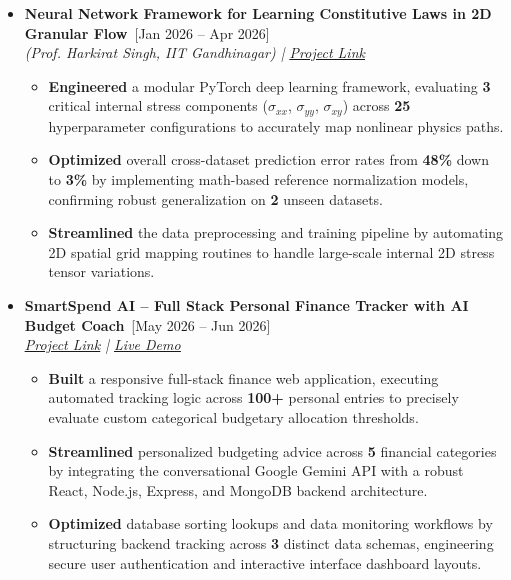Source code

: \documentclass[a4paper,10pt]{article}
\newcommand{\isep}{-4 pt}
\newcommand{\resheading}[1]{{\small \colorbox{mygrey}{\begin{minipage}{0.965\textwidth}{\textbf{#1 \vphantom{p\^{E}}}}\end{minipage}}}}
\begin{document}
\vspace{0.15cm}
\indent\resheading{\textbf{PROJECTS}}
\vspace{-0.35cm}
\begin{itemize} \itemsep \isep
    
    \item \textbf{Neural Network Framework for Learning Constitutive Laws in 2D Granular Flow}\ \hfill [Jan 2026 -- Apr 2026] \\
 \emph{(Prof. Harkirat Singh, IIT Gandhinagar) 
 | \underline{\href{https://github.com/TagalpallewarAbhishek/Neural-Network-Framework-for-Learning-Constitutive-Laws-in-2D-Granular-Flow}{Project Link}}}
 \\[-0.7cm]
 
    \begin{itemize} \itemsep \isep
        \item \textbf{Engineered} a modular PyTorch deep learning framework, evaluating \textbf{3} critical internal stress components ($\sigma_{xx}$, $\sigma_{yy}$, $\sigma_{xy}$) across \textbf{25} hyperparameter configurations to accurately map nonlinear physics paths.
        \item \textbf{Optimized} overall cross-dataset prediction error rates from \textbf{48\%} down to \textbf{3\%} by implementing math-based reference normalization models, confirming robust generalization on \textbf{2} unseen datasets.
        \item \textbf{Streamlined} the data preprocessing and training pipeline by automating 2D spatial grid mapping routines to handle large-scale internal 2D stress tensor variations.
    \end{itemize}

    \item \textbf{SmartSpend AI -- Full Stack Personal Finance Tracker with AI Budget Coach}\ \hfill [May 2026 -- Jun 2026] \\
 \emph{\underline{\href{https://github.com/TagalpallewarAbhishek/SmartSpend-AI}{Project Link}}
 | \underline{\href{https://smart-spend-ai-nine.vercel.app}{Live Demo}}}
 \\[-0.7cm]
 
    \begin{itemize} \itemsep \isep
        \item \textbf{Built} a responsive full-stack finance web application, executing automated tracking logic across \textbf{100+} personal entries to precisely evaluate custom categorical budgetary allocation thresholds.
        \item \textbf{Streamlined} personalized budgeting advice across \textbf{5} financial categories by integrating the conversational Google Gemini API with a robust React, Node.js, Express, and MongoDB backend architecture.
        \item \textbf{Optimized} database sorting lookups and data monitoring workflows by structuring backend tracking across \textbf{3} distinct data schemas, engineering secure user authentication and interactive interface dashboard layouts.
    \end{itemize}


\end{itemize}
\end{document}
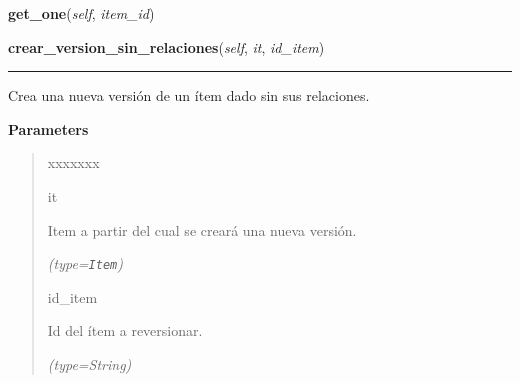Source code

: \hspace{.8\funcindent}\begin{boxedminipage}{\funcwidth}

    \raggedright \textbf{get\_one}(\textit{self}, \textit{item\_id})

\setlength{\parskip}{2ex}
\setlength{\parskip}{1ex}
    \end{boxedminipage}

    \label{saip:controllers:version_controller:VersionController:crear_version_sin_relaciones}

    \vspace{0.5ex}

\hspace{.8\funcindent}\begin{boxedminipage}{\funcwidth}

    \raggedright \textbf{crear\_version\_sin\_relaciones}(\textit{self}, \textit{it}, \textit{id\_item})

    \vspace{-1.5ex}

    \rule{\textwidth}{0.5\fboxrule}
\setlength{\parskip}{2ex}
    Crea una nueva versión de un ítem dado sin sus relaciones.

\setlength{\parskip}{1ex}
      \textbf{Parameters}
      \vspace{-1ex}

      \begin{quote}
        \begin{Ventry}{xxxxxxx}

          \item[it]

          Item a partir del cual se creará una nueva versión.

            {\it (type=\texttt{Item})}

          \item[id\_item]

          Id del ítem a reversionar.

            {\it (type=String)}

        \end{Ventry}

      \end{quote}

    \end{boxedminipage}

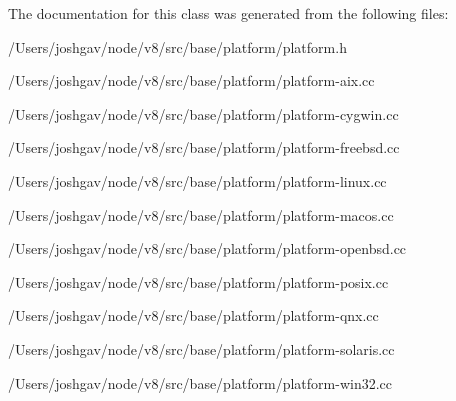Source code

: The documentation for this class was generated from the following files\+:\begin{DoxyCompactItemize}
\item 
/\+Users/joshgav/node/v8/src/base/platform/platform.\+h\item 
/\+Users/joshgav/node/v8/src/base/platform/platform-\/aix.\+cc\item 
/\+Users/joshgav/node/v8/src/base/platform/platform-\/cygwin.\+cc\item 
/\+Users/joshgav/node/v8/src/base/platform/platform-\/freebsd.\+cc\item 
/\+Users/joshgav/node/v8/src/base/platform/platform-\/linux.\+cc\item 
/\+Users/joshgav/node/v8/src/base/platform/platform-\/macos.\+cc\item 
/\+Users/joshgav/node/v8/src/base/platform/platform-\/openbsd.\+cc\item 
/\+Users/joshgav/node/v8/src/base/platform/platform-\/posix.\+cc\item 
/\+Users/joshgav/node/v8/src/base/platform/platform-\/qnx.\+cc\item 
/\+Users/joshgav/node/v8/src/base/platform/platform-\/solaris.\+cc\item 
/\+Users/joshgav/node/v8/src/base/platform/platform-\/win32.\+cc\end{DoxyCompactItemize}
____
* [AIM OF THE EXERCISE]: Begin at the first line of the entries and stop after the line holding "nonlinear physics paths."; repeat those lines exactly, but not the pictures.

* [TASK SOLUTION]:
Source code

: \documentclass[a4paper,10pt]{article}
\newcommand{\isep}{-4 pt}
\newcommand{\resheading}[1]{{\small \colorbox{mygrey}{\begin{minipage}{0.965\textwidth}{\textbf{#1 \vphantom{p\^{E}}}}\end{minipage}}}}
\begin{document}
\vspace{0.15cm}
\indent\resheading{\textbf{PROJECTS}}
\vspace{-0.35cm}
\begin{itemize} \itemsep \isep
    
    \item \textbf{Neural Network Framework for Learning Constitutive Laws in 2D Granular Flow}\ \hfill [Jan 2026 -- Apr 2026] \\
 \emph{(Prof. Harkirat Singh, IIT Gandhinagar) 
 | \underline{\href{https://github.com/TagalpallewarAbhishek/Neural-Network-Framework-for-Learning-Constitutive-Laws-in-2D-Granular-Flow}{Project Link}}}
 \\[-0.7cm]
 
    \begin{itemize} \itemsep \isep
        \item \textbf{Engineered} a modular PyTorch deep learning framework, evaluating \textbf{3} critical internal stress components ($\sigma_{xx}$, $\sigma_{yy}$, $\sigma_{xy}$) across \textbf{25} hyperparameter configurations to accurately map nonlinear physics paths.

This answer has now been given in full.